■ PROMPT ■
Make an exact copy of all the records.

Collected data
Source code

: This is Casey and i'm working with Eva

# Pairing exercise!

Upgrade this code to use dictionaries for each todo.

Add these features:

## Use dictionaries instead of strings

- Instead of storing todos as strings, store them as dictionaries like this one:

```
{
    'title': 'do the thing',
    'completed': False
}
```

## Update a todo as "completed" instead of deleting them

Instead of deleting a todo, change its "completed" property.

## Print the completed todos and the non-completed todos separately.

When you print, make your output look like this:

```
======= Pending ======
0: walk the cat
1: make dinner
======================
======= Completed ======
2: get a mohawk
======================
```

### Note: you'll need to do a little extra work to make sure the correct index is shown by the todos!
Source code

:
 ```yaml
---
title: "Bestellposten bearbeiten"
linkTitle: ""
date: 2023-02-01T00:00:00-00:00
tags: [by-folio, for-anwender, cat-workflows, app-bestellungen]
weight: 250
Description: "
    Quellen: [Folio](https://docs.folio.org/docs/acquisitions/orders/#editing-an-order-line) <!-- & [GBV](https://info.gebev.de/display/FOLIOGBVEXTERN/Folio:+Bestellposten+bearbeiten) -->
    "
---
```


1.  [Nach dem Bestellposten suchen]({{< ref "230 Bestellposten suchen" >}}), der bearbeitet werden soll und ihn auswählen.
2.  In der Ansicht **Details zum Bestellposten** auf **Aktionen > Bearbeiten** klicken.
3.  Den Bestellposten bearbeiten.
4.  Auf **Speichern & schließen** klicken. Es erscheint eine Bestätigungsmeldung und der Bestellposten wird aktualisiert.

■ EXERCISE SOLUTION ■
Source code

: This is Casey and i'm working with Eva

# Pairing exercise!

Upgrade this code to use dictionaries for each todo.

Add these features:

## Use dictionaries instead of strings

- Instead of storing todos as strings, store them as dictionaries like this one:

```
{
    'title': 'do the thing',
    'completed': False
}
```

## Update a todo as "completed" instead of deleting them

Instead of deleting a todo, change its "completed" property.

## Print the completed todos and the non-completed todos separately.

When you print, make your output look like this:

```
======= Pending ======
0: walk the cat
1: make dinner
======================
======= Completed ======
2: get a mohawk
======================
```

### Note: you'll need to do a little extra work to make sure the correct index is shown by the todos!
Source code

:
 ```yaml
---
title: "Bestellposten bearbeiten"
linkTitle: ""
date: 2023-02-01T00:00:00-00:00
tags: [by-folio, for-anwender, cat-workflows, app-bestellungen]
weight: 250
Description: "
    Quellen: [Folio](https://docs.folio.org/docs/acquisitions/orders/#editing-an-order-line) <!-- & [GBV](https://info.gebev.de/display/FOLIOGBVEXTERN/Folio:+Bestellposten+bearbeiten) -->
    "
---
```


1.  [Nach dem Bestellposten suchen]({{< ref "230 Bestellposten suchen" >}}), der bearbeitet werden soll und ihn auswählen.
2.  In der Ansicht **Details zum Bestellposten** auf **Aktionen > Bearbeiten** klicken.
3.  Den Bestellposten bearbeiten.
4.  Auf **Speichern & schließen** klicken. Es erscheint eine Bestätigungsmeldung und der Bestellposten wird aktualisiert.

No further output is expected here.